*What you have to do*: Pictures excluded, return every entry exactly, please.

*Records provided*:
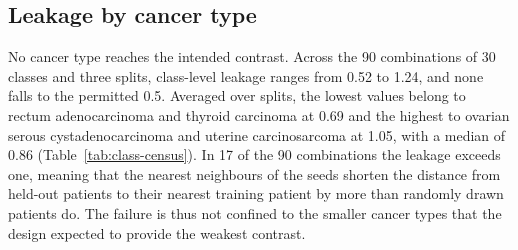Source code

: \subsection{Leakage by cancer type}
\label{sec:census-classes}
No cancer type reaches the intended contrast. Across the 90 combinations of 30 classes and three splits, class-level leakage ranges from 0.52 to 1.24, and none falls to the permitted 0.5. Averaged over splits, the lowest values belong to rectum adenocarcinoma and thyroid carcinoma at 0.69 and the highest to ovarian serous cystadenocarcinoma and uterine carcinosarcoma at 1.05, with a median of 0.86 (Table~\ref{tab:class-census}). In 17 of the 90 combinations the leakage exceeds one, meaning that the nearest neighbours of the seeds shorten the distance from held-out patients to their nearest training patient by more than randomly drawn patients do. The failure is thus not confined to the smaller cancer types that the design expected to provide the weakest contrast.

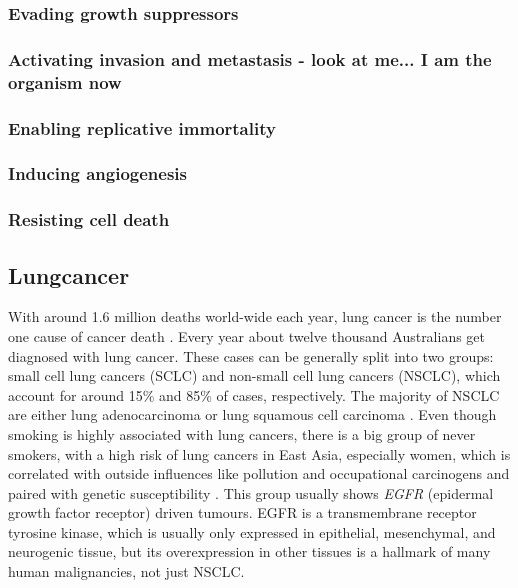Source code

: \subsubsection{Evading growth suppressors}

\subsubsection{Activating invasion and metastasis - look at me... I am the organism now}

\subsubsection{Enabling replicative immortality}

\subsubsection{Inducing angiogenesis}

\subsubsection{Resisting cell death}

\subsection{Lungcancer}
\label{intro-sec:lungcancer}

With around 1.6 million deaths world-wide each year, lung cancer is the number one cause of cancer death \cite{Siegel2018}. Every year about twelve thousand Australians get diagnosed with lung cancer. These cases can be generally split into two groups: small cell lung cancers (SCLC) and non-small cell lung cancers (NSCLC), which account for around 15\% and 85\% of cases, respectively. The majority of NSCLC are either lung adenocarcinoma or lung squamous cell carcinoma \cite{Molina2008}. Even though smoking is highly associated with lung cancers, there is a big group of never smokers, with a high risk of lung cancers in East Asia, especially women, which is correlated with outside influences like pollution and occupational carcinogens and paired with genetic susceptibility \cite{Sun2007}.
This group usually shows \textit{EGFR} (epidermal growth factor receptor) driven tumours. EGFR is a transmembrane receptor tyrosine kinase, which is usually only expressed in epithelial, mesenchymal, and neurogenic tissue, but its overexpression in other tissues is a hallmark of many human malignancies, not just NSCLC.

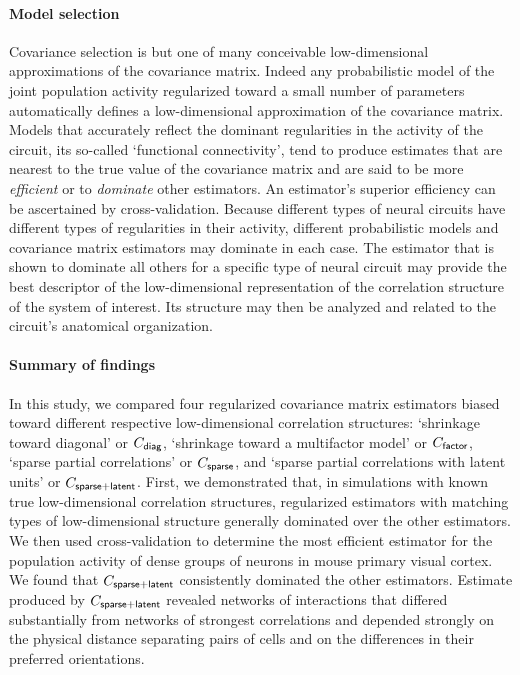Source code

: \documentclass[10pt]{article}
\begin{document}
\paragraph{Model selection}
Covariance selection is but one of many conceivable low-dimensional approximations of the covariance matrix. Indeed any probabilistic model of the joint population activity regularized toward a small number of parameters automatically defines a low-dimensional approximation of the covariance matrix. Models that accurately reflect the dominant regularities in the activity of the circuit, its so-called `functional connectivity', tend to produce estimates that are nearest to the true value of the covariance matrix and are said to be more \emph{efficient} or to \emph{dominate} other estimators. An estimator's superior efficiency can be ascertained by cross-validation.  Because different types of neural circuits have different types of regularities in their activity, different probabilistic models and covariance matrix estimators may dominate in each case. The estimator that is shown to dominate all others for a specific type of neural circuit may provide the best descriptor of the low-dimensional representation of the correlation structure of the system of interest. Its structure may then be analyzed and related to the circuit's anatomical organization.  
\paragraph{Summary of findings}
In this study, we compared four regularized covariance matrix estimators biased toward different respective low-dimensional correlation structures: `shrinkage toward diagonal' or $C_{\sf diag}$, `shrinkage toward a multifactor model' or $C_{\sf factor}$, `sparse partial correlations' or $C_{\sf sparse}$, and `sparse partial correlations with latent units' or $C_{\sf sparse+latent}$.  First, we demonstrated that, in simulations with known true low-dimensional correlation structures, regularized estimators with matching types of low-dimensional structure generally dominated over the other estimators. We then used cross-validation to determine the most efficient estimator for the population activity of dense groups of neurons in mouse primary visual cortex. We found that $C_{\sf sparse+latent}$ consistently dominated the other estimators.  Estimate produced by $C_{\sf sparse+latent}$ revealed networks of interactions that differed substantially from networks of strongest correlations and depended strongly on the physical distance separating pairs of cells and on the differences in their preferred orientations.
\end{document}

*Task result*:
Source code

: \subsection{Leakage by cancer type}
\label{sec:census-classes}
No cancer type reaches the intended contrast. Across the 90 combinations of 30 classes and three splits, class-level leakage ranges from 0.52 to 1.24, and none falls to the permitted 0.5. Averaged over splits, the lowest values belong to rectum adenocarcinoma and thyroid carcinoma at 0.69 and the highest to ovarian serous cystadenocarcinoma and uterine carcinosarcoma at 1.05, with a median of 0.86 (Table~\ref{tab:class-census}). In 17 of the 90 combinations the leakage exceeds one, meaning that the nearest neighbours of the seeds shorten the distance from held-out patients to their nearest training patient by more than randomly drawn patients do. The failure is thus not confined to the smaller cancer types that the design expected to provide the weakest contrast.

Source code

: \subsubsection{Evading growth suppressors}

\subsubsection{Activating invasion and metastasis - look at me... I am the organism now}

\subsubsection{Enabling replicative immortality}

\subsubsection{Inducing angiogenesis}

\subsubsection{Resisting cell death}

\subsection{Lungcancer}
\label{intro-sec:lungcancer}

With around 1.6 million deaths world-wide each year, lung cancer is the number one cause of cancer death \cite{Siegel2018}. Every year about twelve thousand Australians get diagnosed with lung cancer. These cases can be generally split into two groups: small cell lung cancers (SCLC) and non-small cell lung cancers (NSCLC), which account for around 15\% and 85\% of cases, respectively. The majority of NSCLC are either lung adenocarcinoma or lung squamous cell carcinoma \cite{Molina2008}. Even though smoking is highly associated with lung cancers, there is a big group of never smokers, with a high risk of lung cancers in East Asia, especially women, which is correlated with outside influences like pollution and occupational carcinogens and paired with genetic susceptibility \cite{Sun2007}.
This group usually shows \textit{EGFR} (epidermal growth factor receptor) driven tumours. EGFR is a transmembrane receptor tyrosine kinase, which is usually only expressed in epithelial, mesenchymal, and neurogenic tissue, but its overexpression in other tissues is a hallmark of many human malignancies, not just NSCLC.

Source code

: \documentclass[10pt]{article}
\begin{document}
\paragraph{Model selection}
Covariance selection is but one of many conceivable low-dimensional approximations of the covariance matrix. Indeed any probabilistic model of the joint population activity regularized toward a small number of parameters automatically defines a low-dimensional approximation of the covariance matrix. Models that accurately reflect the dominant regularities in the activity of the circuit, its so-called `functional connectivity', tend to produce estimates that are nearest to the true value of the covariance matrix and are said to be more \emph{efficient} or to \emph{dominate} other estimators. An estimator's superior efficiency can be ascertained by cross-validation.  Because different types of neural circuits have different types of regularities in their activity, different probabilistic models and covariance matrix estimators may dominate in each case. The estimator that is shown to dominate all others for a specific type of neural circuit may provide the best descriptor of the low-dimensional representation of the correlation structure of the system of interest. Its structure may then be analyzed and related to the circuit's anatomical organization.  
\paragraph{Summary of findings}
In this study, we compared four regularized covariance matrix estimators biased toward different respective low-dimensional correlation structures: `shrinkage toward diagonal' or $C_{\sf diag}$, `shrinkage toward a multifactor model' or $C_{\sf factor}$, `sparse partial correlations' or $C_{\sf sparse}$, and `sparse partial correlations with latent units' or $C_{\sf sparse+latent}$.  First, we demonstrated that, in simulations with known true low-dimensional correlation structures, regularized estimators with matching types of low-dimensional structure generally dominated over the other estimators. We then used cross-validation to determine the most efficient estimator for the population activity of dense groups of neurons in mouse primary visual cortex. We found that $C_{\sf sparse+latent}$ consistently dominated the other estimators.  Estimate produced by $C_{\sf sparse+latent}$ revealed networks of interactions that differed substantially from networks of strongest correlations and depended strongly on the physical distance separating pairs of cells and on the differences in their preferred orientations.
\end{document}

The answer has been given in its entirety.